» WHAT IS BEING ASKED
From the first entry to the last, copy each one exactly.
□ □ □ □ □ □ □
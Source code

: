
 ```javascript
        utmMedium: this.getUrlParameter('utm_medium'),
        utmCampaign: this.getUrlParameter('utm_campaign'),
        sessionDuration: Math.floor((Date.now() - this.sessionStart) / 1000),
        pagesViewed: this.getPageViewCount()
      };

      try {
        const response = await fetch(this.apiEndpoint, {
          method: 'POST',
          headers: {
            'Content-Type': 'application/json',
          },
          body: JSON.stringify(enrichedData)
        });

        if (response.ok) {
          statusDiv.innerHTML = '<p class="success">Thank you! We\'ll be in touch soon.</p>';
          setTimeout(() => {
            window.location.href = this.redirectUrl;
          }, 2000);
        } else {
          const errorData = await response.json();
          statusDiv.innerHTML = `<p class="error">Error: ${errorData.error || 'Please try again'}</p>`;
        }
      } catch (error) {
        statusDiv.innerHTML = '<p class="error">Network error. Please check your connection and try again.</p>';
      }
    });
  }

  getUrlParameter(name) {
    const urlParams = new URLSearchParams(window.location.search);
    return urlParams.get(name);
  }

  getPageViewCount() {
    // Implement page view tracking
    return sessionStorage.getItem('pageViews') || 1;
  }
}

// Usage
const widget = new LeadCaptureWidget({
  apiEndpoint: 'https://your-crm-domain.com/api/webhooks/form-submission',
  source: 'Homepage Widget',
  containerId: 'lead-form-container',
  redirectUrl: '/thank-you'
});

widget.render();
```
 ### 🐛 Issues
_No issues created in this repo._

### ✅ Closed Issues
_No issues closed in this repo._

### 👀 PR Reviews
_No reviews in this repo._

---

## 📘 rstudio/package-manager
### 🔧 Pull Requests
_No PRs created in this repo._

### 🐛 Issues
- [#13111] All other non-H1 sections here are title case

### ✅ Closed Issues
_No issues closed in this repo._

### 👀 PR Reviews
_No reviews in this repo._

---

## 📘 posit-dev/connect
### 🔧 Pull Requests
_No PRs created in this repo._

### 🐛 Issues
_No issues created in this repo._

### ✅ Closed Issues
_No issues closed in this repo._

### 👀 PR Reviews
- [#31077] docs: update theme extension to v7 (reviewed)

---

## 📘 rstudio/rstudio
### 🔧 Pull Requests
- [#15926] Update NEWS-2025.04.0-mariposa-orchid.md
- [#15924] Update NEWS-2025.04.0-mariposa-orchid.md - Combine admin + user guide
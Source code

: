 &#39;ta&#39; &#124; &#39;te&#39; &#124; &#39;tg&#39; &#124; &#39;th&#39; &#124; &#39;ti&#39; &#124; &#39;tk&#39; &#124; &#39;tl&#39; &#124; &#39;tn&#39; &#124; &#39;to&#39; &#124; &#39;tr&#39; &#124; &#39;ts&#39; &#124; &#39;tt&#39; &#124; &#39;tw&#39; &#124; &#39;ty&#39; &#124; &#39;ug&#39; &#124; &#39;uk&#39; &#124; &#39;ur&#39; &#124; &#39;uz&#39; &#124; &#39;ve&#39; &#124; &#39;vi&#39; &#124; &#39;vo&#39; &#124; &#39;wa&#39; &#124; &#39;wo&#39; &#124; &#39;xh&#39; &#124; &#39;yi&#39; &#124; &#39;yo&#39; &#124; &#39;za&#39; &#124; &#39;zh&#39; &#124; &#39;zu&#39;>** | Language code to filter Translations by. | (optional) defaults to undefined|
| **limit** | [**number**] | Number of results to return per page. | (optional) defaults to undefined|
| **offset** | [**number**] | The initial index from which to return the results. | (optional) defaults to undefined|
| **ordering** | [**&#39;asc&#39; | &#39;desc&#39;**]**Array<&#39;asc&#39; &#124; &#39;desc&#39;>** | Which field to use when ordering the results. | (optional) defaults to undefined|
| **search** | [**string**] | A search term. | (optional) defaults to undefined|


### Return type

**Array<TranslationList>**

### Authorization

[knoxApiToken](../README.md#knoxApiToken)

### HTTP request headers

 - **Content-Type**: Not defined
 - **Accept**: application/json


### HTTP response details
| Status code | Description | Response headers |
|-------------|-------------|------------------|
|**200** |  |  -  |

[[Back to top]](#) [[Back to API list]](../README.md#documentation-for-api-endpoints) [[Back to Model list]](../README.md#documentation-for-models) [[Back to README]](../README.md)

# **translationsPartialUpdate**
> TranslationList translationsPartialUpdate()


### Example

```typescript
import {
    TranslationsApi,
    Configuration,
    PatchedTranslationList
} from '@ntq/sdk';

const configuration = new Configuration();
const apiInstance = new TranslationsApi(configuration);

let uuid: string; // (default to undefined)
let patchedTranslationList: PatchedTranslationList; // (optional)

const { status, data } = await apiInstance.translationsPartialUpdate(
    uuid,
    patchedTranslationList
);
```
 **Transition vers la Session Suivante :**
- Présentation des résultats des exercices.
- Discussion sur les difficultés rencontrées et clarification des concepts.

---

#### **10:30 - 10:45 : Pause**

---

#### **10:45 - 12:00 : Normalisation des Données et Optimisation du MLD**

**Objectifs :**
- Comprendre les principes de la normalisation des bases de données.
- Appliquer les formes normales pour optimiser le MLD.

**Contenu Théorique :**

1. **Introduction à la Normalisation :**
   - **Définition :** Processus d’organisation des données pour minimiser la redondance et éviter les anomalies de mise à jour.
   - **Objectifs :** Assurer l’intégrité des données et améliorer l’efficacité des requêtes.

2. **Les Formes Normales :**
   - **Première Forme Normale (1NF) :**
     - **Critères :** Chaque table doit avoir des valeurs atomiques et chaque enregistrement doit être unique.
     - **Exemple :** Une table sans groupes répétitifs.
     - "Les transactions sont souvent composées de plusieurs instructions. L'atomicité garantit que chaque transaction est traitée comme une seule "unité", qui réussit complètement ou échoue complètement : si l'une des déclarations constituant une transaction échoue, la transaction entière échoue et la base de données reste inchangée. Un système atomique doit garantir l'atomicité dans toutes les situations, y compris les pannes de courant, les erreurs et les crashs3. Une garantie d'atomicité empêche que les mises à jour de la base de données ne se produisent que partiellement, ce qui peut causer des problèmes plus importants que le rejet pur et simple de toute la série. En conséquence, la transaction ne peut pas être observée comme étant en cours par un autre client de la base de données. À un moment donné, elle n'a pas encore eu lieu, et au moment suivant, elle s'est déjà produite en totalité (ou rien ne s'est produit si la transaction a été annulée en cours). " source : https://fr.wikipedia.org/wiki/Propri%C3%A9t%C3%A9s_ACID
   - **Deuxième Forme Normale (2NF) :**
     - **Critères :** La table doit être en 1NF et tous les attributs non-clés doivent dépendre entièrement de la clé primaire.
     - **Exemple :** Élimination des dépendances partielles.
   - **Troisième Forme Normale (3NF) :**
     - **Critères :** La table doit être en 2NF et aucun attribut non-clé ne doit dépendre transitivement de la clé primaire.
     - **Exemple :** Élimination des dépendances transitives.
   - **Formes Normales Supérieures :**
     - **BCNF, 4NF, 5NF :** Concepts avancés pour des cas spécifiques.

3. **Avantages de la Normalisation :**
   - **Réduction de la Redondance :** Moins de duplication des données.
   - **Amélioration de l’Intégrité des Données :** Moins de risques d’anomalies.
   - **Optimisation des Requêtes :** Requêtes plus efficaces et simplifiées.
□ □ □ □ □ □ □
» RESPONSE TO THE TASK
Source code

:
 ```javascript
        utmMedium: this.getUrlParameter('utm_medium'),
        utmCampaign: this.getUrlParameter('utm_campaign'),
        sessionDuration: Math.floor((Date.now() - this.sessionStart) / 1000),
        pagesViewed: this.getPageViewCount()
      };

      try {
        const response = await fetch(this.apiEndpoint, {
          method: 'POST',
          headers: {
            'Content-Type': 'application/json',
          },
          body: JSON.stringify(enrichedData)
        });

        if (response.ok) {
          statusDiv.innerHTML = '<p class="success">Thank you! We\'ll be in touch soon.</p>';
          setTimeout(() => {
            window.location.href = this.redirectUrl;
          }, 2000);
        } else {
          const errorData = await response.json();
          statusDiv.innerHTML = `<p class="error">Error: ${errorData.error || 'Please try again'}</p>`;
        }
      } catch (error) {
        statusDiv.innerHTML = '<p class="error">Network error. Please check your connection and try again.</p>';
      }
    });
  }

  getUrlParameter(name) {
    const urlParams = new URLSearchParams(window.location.search);
    return urlParams.get(name);
  }

  getPageViewCount() {
    // Implement page view tracking
    return sessionStorage.getItem('pageViews') || 1;
  }
}

// Usage
const widget = new LeadCaptureWidget({
  apiEndpoint: 'https://your-crm-domain.com/api/webhooks/form-submission',
  source: 'Homepage Widget',
  containerId: 'lead-form-container',
  redirectUrl: '/thank-you'
});

widget.render();
```
 ### 🐛 Issues
_No issues created in this repo._

### ✅ Closed Issues
_No issues closed in this repo._

### 👀 PR Reviews
_No reviews in this repo._

---

## 📘 rstudio/package-manager
### 🔧 Pull Requests
_No PRs created in this repo._

### 🐛 Issues
- [#13111] All other non-H1 sections here are title case

### ✅ Closed Issues
_No issues closed in this repo._

### 👀 PR Reviews
_No reviews in this repo._

---

## 📘 posit-dev/connect
### 🔧 Pull Requests
_No PRs created in this repo._

### 🐛 Issues
_No issues created in this repo._

### ✅ Closed Issues
_No issues closed in this repo._

### 👀 PR Reviews
- [#31077] docs: update theme extension to v7 (reviewed)

---

## 📘 rstudio/rstudio
### 🔧 Pull Requests
- [#15926] Update NEWS-2025.04.0-mariposa-orchid.md
- [#15924] Update NEWS-2025.04.0-mariposa-orchid.md - Combine admin + user guide
Source code

: &#39;ta&#39; &#124; &#39;te&#39; &#124; &#39;tg&#39; &#124; &#39;th&#39; &#124; &#39;ti&#39; &#124; &#39;tk&#39; &#124; &#39;tl&#39; &#124; &#39;tn&#39; &#124; &#39;to&#39; &#124; &#39;tr&#39; &#124; &#39;ts&#39; &#124; &#39;tt&#39; &#124; &#39;tw&#39; &#124; &#39;ty&#39; &#124; &#39;ug&#39; &#124; &#39;uk&#39; &#124; &#39;ur&#39; &#124; &#39;uz&#39; &#124; &#39;ve&#39; &#124; &#39;vi&#39; &#124; &#39;vo&#39; &#124; &#39;wa&#39; &#124; &#39;wo&#39; &#124; &#39;xh&#39; &#124; &#39;yi&#39; &#124; &#39;yo&#39; &#124; &#39;za&#39; &#124; &#39;zh&#39; &#124; &#39;zu&#39;>** | Language code to filter Translations by. | (optional) defaults to undefined|
| **limit** | [**number**] | Number of results to return per page. | (optional) defaults to undefined|
| **offset** | [**number**] | The initial index from which to return the results. | (optional) defaults to undefined|
| **ordering** | [**&#39;asc&#39; | &#39;desc&#39;**]**Array<&#39;asc&#39; &#124; &#39;desc&#39;>** | Which field to use when ordering the results. | (optional) defaults to undefined|
| **search** | [**string**] | A search term. | (optional) defaults to undefined|


### Return type

**Array<TranslationList>**

### Authorization

[knoxApiToken](../README.md#knoxApiToken)

### HTTP request headers

 - **Content-Type**: Not defined
 - **Accept**: application/json


### HTTP response details
| Status code | Description | Response headers |
|-------------|-------------|------------------|
|**200** |  |  -  |

[[Back to top]](#) [[Back to API list]](../README.md#documentation-for-api-endpoints) [[Back to Model list]](../README.md#documentation-for-models) [[Back to README]](../README.md)

# **translationsPartialUpdate**
> TranslationList translationsPartialUpdate()


### Example

```typescript
import {
    TranslationsApi,
    Configuration,
    PatchedTranslationList
} from '@ntq/sdk';

const configuration = new Configuration();
const apiInstance = new TranslationsApi(configuration);

let uuid: string; // (default to undefined)
let patchedTranslationList: PatchedTranslationList; // (optional)

const { status, data } = await apiInstance.translationsPartialUpdate(
    uuid,
    patchedTranslationList
);
```
 **Transition vers la Session Suivante :**
- Présentation des résultats des exercices.
- Discussion sur les difficultés rencontrées et clarification des concepts.

---

#### **10:30 - 10:45 : Pause**

---

#### **10:45 - 12:00 : Normalisation des Données et Optimisation du MLD**

**Objectifs :**
- Comprendre les principes de la normalisation des bases de données.
- Appliquer les formes normales pour optimiser le MLD.

**Contenu Théorique :**

1. **Introduction à la Normalisation :**
   - **Définition :** Processus d’organisation des données pour minimiser la redondance et éviter les anomalies de mise à jour.
   - **Objectifs :** Assurer l’intégrité des données et améliorer l’efficacité des requêtes.

2. **Les Formes Normales :**
   - **Première Forme Normale (1NF) :**
     - **Critères :** Chaque table doit avoir des valeurs atomiques et chaque enregistrement doit être unique.
     - **Exemple :** Une table sans groupes répétitifs.
     - "Les transactions sont souvent composées de plusieurs instructions. L'atomicité garantit que chaque transaction est traitée comme une seule "unité", qui réussit complètement ou échoue complètement : si l'une des déclarations constituant une transaction échoue, la transaction entière échoue et la base de données reste inchangée. Un système atomique doit garantir l'atomicité dans toutes les situations, y compris les pannes de courant, les erreurs et les crashs3. Une garantie d'atomicité empêche que les mises à jour de la base de données ne se produisent que partiellement, ce qui peut causer des problèmes plus importants que le rejet pur et simple de toute la série. En conséquence, la transaction ne peut pas être observée comme étant en cours par un autre client de la base de données. À un moment donné, elle n'a pas encore eu lieu, et au moment suivant, elle s'est déjà produite en totalité (ou rien ne s'est produit si la transaction a été annulée en cours). " source : https://fr.wikipedia.org/wiki/Propri%C3%A9t%C3%A9s_ACID
   - **Deuxième Forme Normale (2NF) :**
     - **Critères :** La table doit être en 1NF et tous les attributs non-clés doivent dépendre entièrement de la clé primaire.
     - **Exemple :** Élimination des dépendances partielles.
   - **Troisième Forme Normale (3NF) :**
     - **Critères :** La table doit être en 2NF et aucun attribut non-clé ne doit dépendre transitivement de la clé primaire.
     - **Exemple :** Élimination des dépendances transitives.
   - **Formes Normales Supérieures :**
     - **BCNF, 4NF, 5NF :** Concepts avancés pour des cas spécifiques.

3. **Avantages de la Normalisation :**
   - **Réduction de la Redondance :** Moins de duplication des données.
   - **Amélioration de l’Intégrité des Données :** Moins de risques d’anomalies.
   - **Optimisation des Requêtes :** Requêtes plus efficaces et simplifiées.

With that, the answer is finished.